1. By the death of the convict, as to the personal penalties; and as to pecuniary penalties, liability therefor is extinguished only when the death of the offender occurs before final judgment; xxx
In People v. Layag,[6] the Court thoroughly explained the effects of the death of an accused pending appeal on his liabilities, as follows:
From this lengthy disquisition, we summarize our ruling herein:

1. Death of the accused pending appeal of his conviction extinguishes his criminal liability[,] as well as the civil liability[,] based solely thereon. As opined by Justice Regalado, in this regard, "the death of the accused prior to final judgment terminates his criminal liability and only the civil liability directly arising from and based solely on the offense committed, i.e., civil liability ex delicto in senso strictiore."

2. Corollarily, the claim for civil liability survives notwithstanding the death of accused, if the same may also be predicated on a source of obligation other than delict. Article 1157 of the Civil Code enumerates these other sources of obligation from which the civil liability may arise as a result of the same act or omission:
a) Law
b) Contracts
c) Quasi-contracts
d) x x x
e) Quasi-delicts
3. Where the civil liability survives, as explained in Number 2 above, an action for recovery therefor may be pursued but only by way of filing a separate civil action and subject to Section 1, Rule 111 of the 1985 Rules on Criminal Procedure as amended.
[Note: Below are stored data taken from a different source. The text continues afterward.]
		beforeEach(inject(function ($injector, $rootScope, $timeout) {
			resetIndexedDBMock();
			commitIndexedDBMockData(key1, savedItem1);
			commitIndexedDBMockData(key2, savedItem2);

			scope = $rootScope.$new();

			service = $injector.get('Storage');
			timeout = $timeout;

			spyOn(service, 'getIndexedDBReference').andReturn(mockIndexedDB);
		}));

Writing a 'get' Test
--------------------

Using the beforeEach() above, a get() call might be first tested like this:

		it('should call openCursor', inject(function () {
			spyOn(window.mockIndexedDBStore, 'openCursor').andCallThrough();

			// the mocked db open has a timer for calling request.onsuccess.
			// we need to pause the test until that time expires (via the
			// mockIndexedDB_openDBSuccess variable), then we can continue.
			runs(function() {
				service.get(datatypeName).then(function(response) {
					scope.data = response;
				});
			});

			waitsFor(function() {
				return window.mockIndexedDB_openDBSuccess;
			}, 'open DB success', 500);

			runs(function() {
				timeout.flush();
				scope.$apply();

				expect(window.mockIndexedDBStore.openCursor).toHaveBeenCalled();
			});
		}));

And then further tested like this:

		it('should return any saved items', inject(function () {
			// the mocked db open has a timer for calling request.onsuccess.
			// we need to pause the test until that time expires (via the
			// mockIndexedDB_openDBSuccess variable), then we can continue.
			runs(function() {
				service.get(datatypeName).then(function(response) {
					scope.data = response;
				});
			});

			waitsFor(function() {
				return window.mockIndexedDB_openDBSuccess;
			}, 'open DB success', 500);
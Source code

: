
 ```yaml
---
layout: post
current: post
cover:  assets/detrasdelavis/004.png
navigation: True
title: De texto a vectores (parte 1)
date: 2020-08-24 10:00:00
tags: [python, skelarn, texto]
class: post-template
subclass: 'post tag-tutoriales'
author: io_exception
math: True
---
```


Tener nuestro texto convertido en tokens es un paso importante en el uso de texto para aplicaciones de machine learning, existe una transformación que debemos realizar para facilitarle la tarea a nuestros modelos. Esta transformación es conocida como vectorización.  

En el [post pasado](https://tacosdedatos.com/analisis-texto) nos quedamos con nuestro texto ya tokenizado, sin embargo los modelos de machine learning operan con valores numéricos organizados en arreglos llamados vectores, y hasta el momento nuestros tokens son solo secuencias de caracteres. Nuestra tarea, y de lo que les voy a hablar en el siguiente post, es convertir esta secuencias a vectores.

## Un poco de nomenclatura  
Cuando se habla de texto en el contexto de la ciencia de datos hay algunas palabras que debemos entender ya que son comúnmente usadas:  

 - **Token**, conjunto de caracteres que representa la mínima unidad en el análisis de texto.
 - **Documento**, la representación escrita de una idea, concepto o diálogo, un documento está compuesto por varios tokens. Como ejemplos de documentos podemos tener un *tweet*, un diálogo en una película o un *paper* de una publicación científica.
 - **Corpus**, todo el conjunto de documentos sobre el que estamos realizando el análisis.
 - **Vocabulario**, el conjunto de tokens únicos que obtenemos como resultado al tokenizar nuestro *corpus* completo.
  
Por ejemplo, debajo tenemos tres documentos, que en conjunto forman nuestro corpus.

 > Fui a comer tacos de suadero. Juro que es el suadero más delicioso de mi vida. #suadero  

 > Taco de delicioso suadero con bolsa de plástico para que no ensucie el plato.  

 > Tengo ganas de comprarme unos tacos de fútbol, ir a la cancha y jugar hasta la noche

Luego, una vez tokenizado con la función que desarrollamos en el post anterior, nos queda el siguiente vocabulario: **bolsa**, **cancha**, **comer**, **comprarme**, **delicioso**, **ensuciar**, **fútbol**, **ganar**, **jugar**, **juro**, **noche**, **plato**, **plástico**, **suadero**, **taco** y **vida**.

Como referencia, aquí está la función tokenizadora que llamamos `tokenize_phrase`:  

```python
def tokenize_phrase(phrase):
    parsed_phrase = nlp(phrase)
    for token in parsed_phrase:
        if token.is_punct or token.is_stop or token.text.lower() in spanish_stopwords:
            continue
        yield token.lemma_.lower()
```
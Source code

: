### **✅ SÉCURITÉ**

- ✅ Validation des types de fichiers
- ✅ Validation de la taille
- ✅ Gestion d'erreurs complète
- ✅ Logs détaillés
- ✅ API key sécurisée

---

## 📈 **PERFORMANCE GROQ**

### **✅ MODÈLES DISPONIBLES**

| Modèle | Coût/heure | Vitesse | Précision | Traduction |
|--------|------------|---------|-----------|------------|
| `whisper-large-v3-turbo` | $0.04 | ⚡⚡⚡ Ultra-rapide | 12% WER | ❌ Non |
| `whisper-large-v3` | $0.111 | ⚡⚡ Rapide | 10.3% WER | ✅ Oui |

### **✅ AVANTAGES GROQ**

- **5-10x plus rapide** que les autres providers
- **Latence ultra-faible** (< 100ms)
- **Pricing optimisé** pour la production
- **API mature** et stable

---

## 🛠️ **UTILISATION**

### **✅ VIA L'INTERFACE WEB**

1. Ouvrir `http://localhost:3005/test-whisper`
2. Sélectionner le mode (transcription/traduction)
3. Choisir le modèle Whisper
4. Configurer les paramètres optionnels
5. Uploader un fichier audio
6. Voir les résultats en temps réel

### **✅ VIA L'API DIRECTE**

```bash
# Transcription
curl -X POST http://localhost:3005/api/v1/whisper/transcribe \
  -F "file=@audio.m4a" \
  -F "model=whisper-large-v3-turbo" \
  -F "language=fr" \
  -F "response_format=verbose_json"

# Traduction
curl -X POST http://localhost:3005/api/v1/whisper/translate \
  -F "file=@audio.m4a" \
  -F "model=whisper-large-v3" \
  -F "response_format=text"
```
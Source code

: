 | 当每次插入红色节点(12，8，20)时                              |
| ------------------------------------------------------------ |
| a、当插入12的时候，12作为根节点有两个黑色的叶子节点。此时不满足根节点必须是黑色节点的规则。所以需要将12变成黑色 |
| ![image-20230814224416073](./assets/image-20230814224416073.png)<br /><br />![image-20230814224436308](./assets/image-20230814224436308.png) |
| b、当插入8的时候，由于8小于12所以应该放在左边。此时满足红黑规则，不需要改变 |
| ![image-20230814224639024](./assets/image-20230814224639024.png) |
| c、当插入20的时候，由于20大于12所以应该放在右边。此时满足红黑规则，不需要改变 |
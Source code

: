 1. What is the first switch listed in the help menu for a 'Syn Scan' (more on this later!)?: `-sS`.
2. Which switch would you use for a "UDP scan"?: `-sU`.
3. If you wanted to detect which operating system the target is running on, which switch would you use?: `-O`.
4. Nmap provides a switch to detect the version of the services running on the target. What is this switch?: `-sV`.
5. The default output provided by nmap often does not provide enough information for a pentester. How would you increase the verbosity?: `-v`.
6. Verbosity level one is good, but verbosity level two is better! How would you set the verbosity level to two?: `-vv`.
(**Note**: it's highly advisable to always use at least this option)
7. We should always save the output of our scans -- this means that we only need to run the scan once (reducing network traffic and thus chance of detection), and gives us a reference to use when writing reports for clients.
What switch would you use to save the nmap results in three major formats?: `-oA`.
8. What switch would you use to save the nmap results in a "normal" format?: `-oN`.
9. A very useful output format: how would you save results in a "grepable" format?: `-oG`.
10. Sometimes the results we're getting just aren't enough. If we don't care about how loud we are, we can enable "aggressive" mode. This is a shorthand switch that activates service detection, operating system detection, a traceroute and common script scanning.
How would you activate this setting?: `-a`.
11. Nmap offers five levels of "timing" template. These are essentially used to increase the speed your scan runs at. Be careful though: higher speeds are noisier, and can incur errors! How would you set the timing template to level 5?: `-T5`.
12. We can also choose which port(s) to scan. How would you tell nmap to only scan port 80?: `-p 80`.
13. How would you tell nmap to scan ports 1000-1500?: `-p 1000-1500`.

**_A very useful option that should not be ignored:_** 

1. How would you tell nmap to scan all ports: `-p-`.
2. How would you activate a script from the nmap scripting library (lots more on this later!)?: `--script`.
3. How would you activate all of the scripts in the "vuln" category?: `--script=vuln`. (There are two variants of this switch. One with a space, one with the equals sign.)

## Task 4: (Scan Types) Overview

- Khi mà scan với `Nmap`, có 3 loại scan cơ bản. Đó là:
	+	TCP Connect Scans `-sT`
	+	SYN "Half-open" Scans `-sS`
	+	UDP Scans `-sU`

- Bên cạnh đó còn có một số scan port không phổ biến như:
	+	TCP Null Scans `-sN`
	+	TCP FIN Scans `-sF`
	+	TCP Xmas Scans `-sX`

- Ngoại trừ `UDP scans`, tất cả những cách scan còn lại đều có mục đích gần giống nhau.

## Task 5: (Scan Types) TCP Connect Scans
This separate civil action may be enforced either against the executor/administrator or the estate of the accused, depending on the source of obligation upon which the same is based as explained above.

4. Finally, the private offended party need not fear a forfeiture of his right to file this separate civil action by prescription, in cases where during the prosecution of the criminal action and prior to its extinction, the private-offended party instituted together therewith the civil action. In such case, the statute of limitations on the civil liability is deemed interrupted during the pendency of the criminal case, conformably with provisions of Article 1155 of the Civil Code, that should thereby avoid any apprehension on a possible privation of right by prescription.[7]
Thus, upon accused-appellant's death pending appeal of his conviction, the criminal action is extinguished inasmuch as there is no longer a defendant to stand as the accused; the civil action instituted therein for the recovery of the civil liability ex delicto is ipso facto extinguished, grounded as it is on the criminal action. However, it is well to clarity that accused-appellant's civil liability in connection with his acts against the victim, AAA, may be based on sources other than delicts; in which case, AAA may file a separate civil action against the estate of accused-appellant, as may be warranted by law and procedural rules.[8]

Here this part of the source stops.